Sticky Sessions which aren’t

Exhibt A (the Apache 2.2 mod_proxy documentation): 

stickysession Balancer sticky session name. The value is usually set to something like JSESSIONID or PHPSESSIONID, and it depends on the backend application server that support sessions. If the backend application server uses different name for cookies and url encoded id (like servlet containers) use | to to separate them.

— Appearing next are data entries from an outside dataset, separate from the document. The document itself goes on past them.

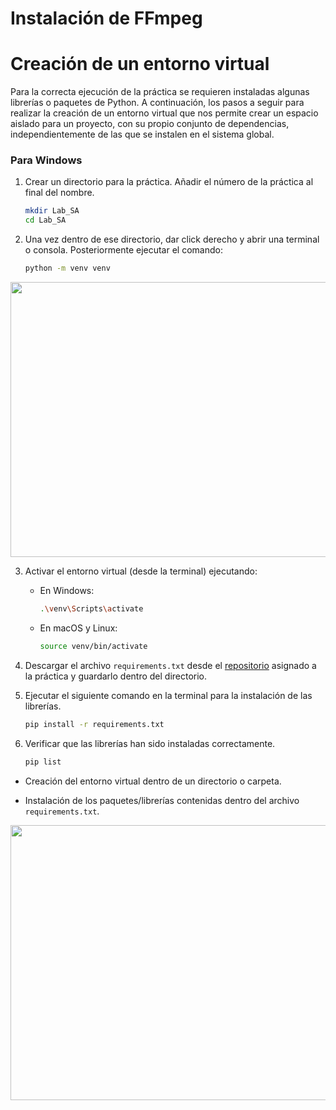 # Instalación de FFmpeg

# Creación de un entorno virtual

Para la correcta ejecución de la práctica se requieren instaladas algunas librerías o paquetes de Python. A continuación, los pasos a seguir para realizar la creación de un entorno virtual que nos permite crear un espacio aislado para un proyecto, con su propio conjunto de dependencias, independientemente de las que se instalen en el sistema global. 

### Para Windows
1. Crear un directorio para la práctica. Añadir el número de la práctica al final del nombre.
   
    ```bash
    mkdir Lab_SA
    cd Lab_SA
    ```

2. Una vez dentro de ese directorio, dar click derecho y abrir una terminal o consola. Posteriormente ejecutar el comando:

    ```bash
    python -m venv venv
    ```

<div style="text-align: center;">
   <img src="https://github.com/Javiec369/SA_practice-1/assets/87388852/e65a1d3b-22a1-4e62-b51a-acb7cabdcc91" width="570" height="440"/>
</div>

3. Activar el entorno virtual (desde la terminal) ejecutando:

    - En Windows:

        ```bash
        .\venv\Scripts\activate
        ```

    - En macOS y Linux:

        ```bash
        source venv/bin/activate
        ```

4. Descargar el archivo `requirements.txt` desde el [repositorio](https://github.com/Javiec369/SA_practice-1/tree/main/Laboratorios%202024-2/Lab_SA1) asignado a la práctica y guardarlo dentro del directorio.

5. Ejecutar el siguiente comando en la terminal para la instalación de las librerías.

    ```bash
    pip install -r requirements.txt
    ```

6. Verificar que las librerías han sido instaladas correctamente.

    ```bash
    pip list
    ```



- Creación del entorno virtual dentro de un directorio o carpeta.



- Instalación de los paquetes/librerías contenidas dentro del archivo `requirements.txt`.

<img src="https://github.com/Javiec369/SA_practice-1/assets/87388852/ec432bcb-ecbe-4fad-a5aa-40b8a4259b39" width="570" height="440"/>
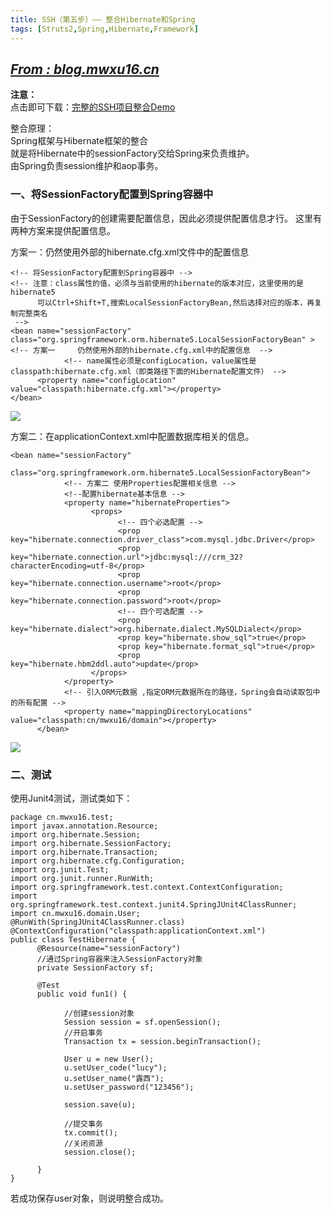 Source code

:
 ```yaml
---
title: SSH（第五步）—— 整合Hibernate和Spring
tags: [Struts2,Spring,Hibernate,Framework]
---
```

## *[From : blog.mwxu16.cn](http://blog.mwxu16.cn)*
**注意：**  
点击即可下载：[完整的SSH项目整合Demo](http://download.csdn.net/download/qq_28592887/9994986)

整合原理：  
Spring框架与Hibernate框架的整合  
就是将Hibernate中的sessionFactory交给Spring来负责维护。  
由Spring负责session维护和aop事务。  
<!--more-->
### 一、将SessionFactory配置到Spring容器中
由于SessionFactory的创建需要配置信息，因此必须提供配置信息才行。
这里有两种方案来提供配置信息。

方案一：仍然使用外部的hibernate.cfg.xml文件中的配置信息  

	<!-- 将SessionFactory配置到Spring容器中 -->
	<!-- 注意：class属性的值，必须与当前使用的hibernate的版本对应，这里使用的是hibernate5
	      可以Ctrl+Shift+T,搜索LocalSessionFactoryBean,然后选择对应的版本，再复制完整类名
	 -->
	<bean name="sessionFactory" class="org.springframework.orm.hibernate5.LocalSessionFactoryBean" >
	<!-- 方案一     仍然使用外部的hibernate.cfg.xml中的配置信息  -->
	            <!-- name属性必须是configLocation，value属性是classpath:hibernate.cfg.xml（即类路径下面的Hibernate配置文件） -->
	      <property name="configLocation" value="classpath:hibernate.cfg.xml"></property>
	</bean>
![](http://res.cloudinary.com/dyb1o2amn/image/upload/v1506699373/Framework%20integration/5/1.png)

方案二：在applicationContext.xml中配置数据库相关的信息。  

	<bean name="sessionFactory"
	            class="org.springframework.orm.hibernate5.LocalSessionFactoryBean">
	            <!-- 方案二 使用Properties配置相关信息 -->
	            <!--配置hibernate基本信息 -->
	            <property name="hibernateProperties">
	                  <props>
	                        <!-- 四个必选配置 -->
	                        <prop key="hibernate.connection.driver_class">com.mysql.jdbc.Driver</prop>
	                        <prop key="hibernate.connection.url">jdbc:mysql:///crm_32?characterEncoding=utf-8</prop>
	                        <prop key="hibernate.connection.username">root</prop>
	                        <prop key="hibernate.connection.password">root</prop>
	                        <!-- 四个可选配置 -->
	                        <prop key="hibernate.dialect">org.hibernate.dialect.MySQLDialect</prop>
	                        <prop key="hibernate.show_sql">true</prop>
	                        <prop key="hibernate.format_sql">true</prop>
	                        <prop key="hibernate.hbm2ddl.auto">update</prop>
	                  </props>
	            </property>
	            <!-- 引入ORM元数据 ,指定ORM元数据所在的路径，Spring会自动读取包中的所有配置 -->
	            <property name="mappingDirectoryLocations" value="classpath:cn/mwxu16/domain"></property>
	      </bean>
![](http://res.cloudinary.com/dyb1o2amn/image/upload/v1506699373/Framework%20integration/5/2.png)

### 二、测试  
使用Junit4测试，测试类如下：  

	package cn.mwxu16.test;
	import javax.annotation.Resource;
	import org.hibernate.Session;
	import org.hibernate.SessionFactory;
	import org.hibernate.Transaction;
	import org.hibernate.cfg.Configuration;
	import org.junit.Test;
	import org.junit.runner.RunWith;
	import org.springframework.test.context.ContextConfiguration;
	import org.springframework.test.context.junit4.SpringJUnit4ClassRunner;
	import cn.mwxu16.domain.User;
	@RunWith(SpringJUnit4ClassRunner.class)
	@ContextConfiguration("classpath:applicationContext.xml")
	public class TestHibernate {
	      @Resource(name="sessionFactory")
	      //通过Spring容器来注入SessionFactory对象
	      private SessionFactory sf;
	      
	      @Test
	      public void fun1() {
	            
	            //创建session对象
	            Session session = sf.openSession();
	            //开启事务
	            Transaction tx = session.beginTransaction();
	            
	            User u = new User();
	            u.setUser_code("lucy");
	            u.setUser_name("露西");
	            u.setUser_password("123456");
	            
	            session.save(u);
	            
	            //提交事务
	            tx.commit();
	            //关闭资源
	            session.close();
	            
	      }
	}

若成功保存user对象，则说明整合成功。
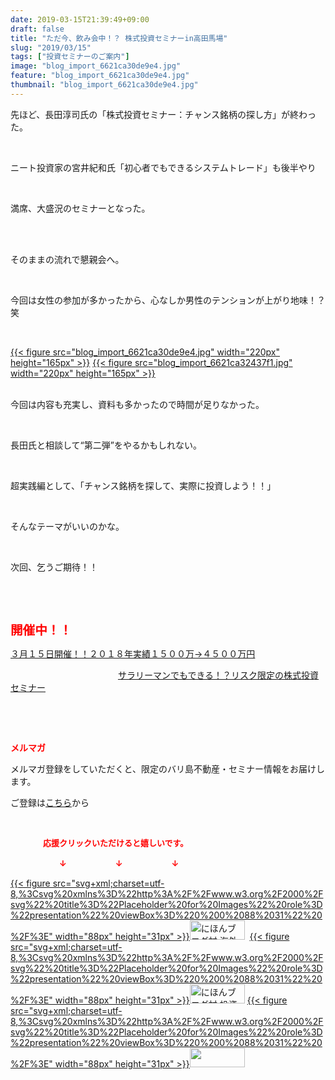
 ```yaml
---
date: 2019-03-15T21:39:49+09:00
draft: false
title: "ただ今、飲み会中！？ 株式投資セミナーin高田馬場"
slug: "2019/03/15"
tags: ["投資セミナーのご案内"]
image: "blog_import_6621ca30de9e4.jpg"
feature: "blog_import_6621ca30de9e4.jpg"
thumbnail: "blog_import_6621ca30de9e4.jpg"
---
```

<p>先ほど、長田淳司氏の「株式投資セミナー：チャンス銘柄の探し方」が終わった。</p><p> </p><p>ニート投資家の宮井紀和氏「初心者でもできるシステムトレード」も後半やり</p><p> </p><p>満席、大盛況のセミナーとなった。</p><p> </p><p><br/>そのままの流れで懇親会へ。</p><p> </p><p>今回は女性の参加が多かったから、心なしか男性のテンションが上がり地味！？笑</p><p> </p><p><a href="blog_import_6621ca30de9e4.jpg">{{< figure src="blog_import_6621ca30de9e4.jpg" width="220px" height="165px" >}}</a> <a href="blog_import_6621ca32437f1.jpg">{{< figure src="blog_import_6621ca32437f1.jpg" width="220px" height="165px" >}}</a></p><p><br/>今回は内容も充実し、資料も多かったので時間が足りなかった。</p><p> </p><p>長田氏と相談して“第二弾”をやるかもしれない。</p><p> </p><p>超実践編として、「チャンス銘柄を探して、実際に投資しよう！！」</p><p> </p><p>そんなテーマがいいのかな。</p><p> </p><p>次回、乞うご期待！！</p><p> </p><p> </p><p><span style="font-size: 1.4em;"><span style="font-weight: bold;"><span style="color: rgb(255, 0, 0);">開催中！！</span></span></span></p><p><a href="https://ameblo.jp/baliclub/entry-12439962299.html" target="_blank">３月１５日開催！！</a><a href="https://ameblo.jp/baliclub/entry-12439962299.html" target="_blank">２０１８年実績１５００万→４５００万円</a>           </p><p>　　　　　　　　　　　　 <a href="https://ameblo.jp/baliclub/entry-12439962299.html" target="_blank">サラリーマンでもできる！？リスク限定の株式投資セミナー</a></p><p> </p><p> </p><p><span style="font-weight: bold;"><span style="color: rgb(255, 0, 0);">メルマガ</span></span></p><p>メルマガ登録をしていただくと、限定のバリ島不動産・セミナー情報をお届けします。</p><p>ご登録は<a href="f9eeVI" target="_blank">こちら</a>から</p><p style="text-align: center;"> </p><p><font color="#ff0000" size="2"><strong>　　　　応援クリックいただけると嬉しいです。</strong></font></p><p><font color="#ff0000" size="2"><strong>　　　　　　↓　　　　　　↓　　　　　　↓</strong></font></p><p><a href="ranking.html?p_cid=01260127" id="&amp;blogmura_banner">{{< figure src="svg+xml;charset=utf-8,%3Csvg%20xmlns%3D%22http%3A%2F%2Fwww.w3.org%2F2000%2Fsvg%22%20title%3D%22Placeholder%20for%20Images%22%20role%3D%22presentation%22%20viewBox%3D%220%200%2088%2031%22%20%2F%3E" width="88px" height="31px" >}}<noscript><img alt="にほんブログ村 海外生活ブログ バリ島情報へ" border="0" height="31" src="//overseas.blogmura.com/bali/img/bali88_31.gif" width="88"></noscript></a>  <a href="ranking.html?p_cid=01260127" id="&amp;blogmura_banner">{{< figure src="svg+xml;charset=utf-8,%3Csvg%20xmlns%3D%22http%3A%2F%2Fwww.w3.org%2F2000%2Fsvg%22%20title%3D%22Placeholder%20for%20Images%22%20role%3D%22presentation%22%20viewBox%3D%220%200%2088%2031%22%20%2F%3E" width="88px" height="31px" >}}<noscript><img alt="にほんブログ村 投資ブログ 不動産投資へ" border="0" height="31" src="//investment.blogmura.com/hudousantoushi/img/hudousantoushi88_31.gif" width="88"></noscript></a> <a href="link.php?1804582" title="人気ブログランキングへ">{{< figure src="svg+xml;charset=utf-8,%3Csvg%20xmlns%3D%22http%3A%2F%2Fwww.w3.org%2F2000%2Fsvg%22%20title%3D%22Placeholder%20for%20Images%22%20role%3D%22presentation%22%20viewBox%3D%220%200%2088%2031%22%20%2F%3E" width="88px" height="31px" >}}<noscript><img border="0" height="31" src="https://blog.with2.net/img/banner/banner_22.gif" width="88"></noscript></a></p><p> </p>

The first part is for the cookie the second for the path.

http://httpd.apache.org/docs/2.2/mod/mod_proxy.html

 

Exhibit B (the Apache 2.2 mod_proxy code):

    /*
     * If we found a value for sticksession, find the first '.' within.
     * Everything after '.' (if present) is our route.
     */
    if ((*route) && ((*route = strchr(*route, '.')) != NULL ))
        (*route)++;
    if ((*route) && (**route)) {
        ap_log_error(APLOG_MARK, APLOG_DEBUG, 0, r->server,
                                  "proxy: BALANCER: Found route %s", *route);
        /* We have a route in path or in cookie
         * Find the worker that has this route defined.
         */
        worker = find_route_worker(balancer, *route, r);
        if (worker && strcmp(*route, worker->s->route)) {
            /*
             * Notice that the route of the worker chosen is different from
             * the route supplied by the client.
             */
            apr_table_setn(r->subprocess_env, "BALANCER_ROUTE_CHANGED", "1");
            ap_log_error(APLOG_MARK, APLOG_DEBUG, 0, r->server,
                         "proxy: BALANCER: Route changed from %s to %s",
                         *route, worker->s->route);
        }
        return worker;
    }

http://svn.apache.org/viewvc/httpd/httpd/trunk/modules/proxy/mod_proxy_balancer.c?revision=687754&view=markup

Translation: In Apache mod_proxy_balancer, sitcky sessions need to be in the format <cookie value>.<route> where route refers to the backend server. 

 

There are a couple of useful docs about this: Mark Round and the Jetty Docs. Normally I’d submit a patch to the Apache docs to clear this up, but unfortunately I haven’t been able to get failover between servers working correctly, so I’m not convinved I completely understand all the issues yet.

However, once you have got this working it turns out to be a case of RTFM.

Exhibit C:

route Route of the worker when used inside load balancer. The route is a value appended to session id.

 

http://httpd.apache.org/docs/2.2/mod/mod_proxy.html

I’d argue that only makes any sense after you’ve got it working…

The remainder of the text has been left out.